When language and vision meet road safety: leveraging multimodal large language models for video-based traffic accident analysis
TL;DR Highlight
SeeUnsafe: a GPT-4o-based MLLM agent framework that automatically classifies traffic accidents from CCTV footage and identifies involved objects.
Who Should Read
Backend/ML engineers building automated analysis pipelines for large-scale CCTV footage in traffic safety or smart city platforms. Developers wanting to apply multimodal LLMs to real video analysis.
Core Mechanics
- Overcomes MLLM's long-video limitation by splitting long videos into multiple clips and aggregating results using 'severity-based aggregation'
- Uses GroundingDINO (open-vocabulary detection) and Segment Anything (object segmentation) to add bounding boxes as visual prompts, enabling GPT-4o to pinpoint accident-related objects
- BLEU/ROUGE give high scores even when confusing 'pedestrian' with 'cyclist' — inappropriate for traffic safety evaluation, proposed new IMS (Information Matching Score) metric
- GPT-4o-based SeeUnsafe achieved 76.31% classification accuracy and 51.47% visual grounding success — outperforming vanilla GPT-4o (71.49%) and GPT-4o mini (58.23%)
- Structured output format (Video Class / Scene Context / Object Description / Justification) enables database indexing without post-processing
- Night vision case where visual prompts (bounding box overlay) actually hurt performance — needs strategy adjustment based on input quality
Evidence
- SeeUnsafe (GPT-4o) classification accuracy 76.31% vs GPT-4o vanilla 71.49% vs GPT-4o mini vanilla 58.23% vs VideoCLIP 27.71%
- Visual grounding success rate: 51.47% of 136 videos; 87.5% of 88 videos with valid masks
- ROUGE stays above 0.90 even when pedestrian/cyclist are confused; BLEU drops 21.3% just for location errors — inconsistent behavior
- Night vs daytime: night 42.11% (no VP) vs daytime 68.18% (no VP); adding VP at night caused drop to 36.84%
How to Apply
- For bulk CCTV pipeline: split video into 3 clips of 3 frames each, classify each with GPT-4o, implement severity aggregation selecting the most severe class as final label.
- For accident object tracking: run GroundingDINO on first frame to detect person/car/cyclist, track with SAM across frames, overlay only bounding boxes and pass to GPT-4o.
- For LLM-based response quality evaluation: copy the IMS prompt (Prompt 5), configure a GPT-4o evaluation agent, and average 3 runs at temperature=0.5 for more reliable scores.
Code Example
Terminology
Related Resources
Original Abstract (Expand)
The increasing availability of traffic videos functioning on a 24/7/365 time scale has the great potential of increasing the spatio-temporal coverage of traffic accidents, which will help improve traffic safety.

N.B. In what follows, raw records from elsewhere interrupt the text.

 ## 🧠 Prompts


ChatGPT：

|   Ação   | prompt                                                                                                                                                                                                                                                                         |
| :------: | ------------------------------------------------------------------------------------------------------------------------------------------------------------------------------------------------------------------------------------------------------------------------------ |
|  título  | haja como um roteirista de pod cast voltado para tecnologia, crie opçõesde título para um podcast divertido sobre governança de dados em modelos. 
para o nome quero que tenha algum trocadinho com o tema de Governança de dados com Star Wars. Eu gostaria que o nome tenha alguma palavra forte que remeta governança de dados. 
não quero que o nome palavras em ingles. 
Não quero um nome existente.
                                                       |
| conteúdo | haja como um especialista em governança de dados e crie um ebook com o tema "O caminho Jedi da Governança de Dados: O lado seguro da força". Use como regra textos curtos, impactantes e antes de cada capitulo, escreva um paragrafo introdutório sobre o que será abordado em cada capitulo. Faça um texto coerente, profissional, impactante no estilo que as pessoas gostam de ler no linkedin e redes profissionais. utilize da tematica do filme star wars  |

However, analyzing footage from hundreds, if not thousands, of traffic cameras in a 24/7/365 working protocol still remains an extremely challenging task, as current vision-based approaches primarily focus on extracting raw information, such as vehicle trajectories or individual object detection, but require laborious post-processing to derive actionable insights. We propose SeeUnsafe, a new framework that integrates Multimodal Large Language Model (MLLM) agents to transform video-based traffic accident analysis from a traditional extraction-then-explanation workflow to a more interactive, conversational approach. This shist significantly enhances processing throughput by automating complex tasks like video classification and visual grounding, while improving adaptability by enabling seamless adjustments to diverse traffic scenarios and user-defined queries. Our framework employs a severity-based aggregation strategy to handle videos of various lengths and a novel multimodal prompt to generate structured responses for review and evaluation to enable fine-grained visual grounding. We introduce IMS (Information Matching Score), a new MLLM-based metric for aligning structured responses with ground truth. We conduct extensive experiments on the Toyota Woven Traffic Safety dataset, demonstrating that SeeUnsafe effectively performs accident-aware video classification and enables visual grounding by building upon off-the-shelf MLLMs. Our code will be made publicly available upon acceptance.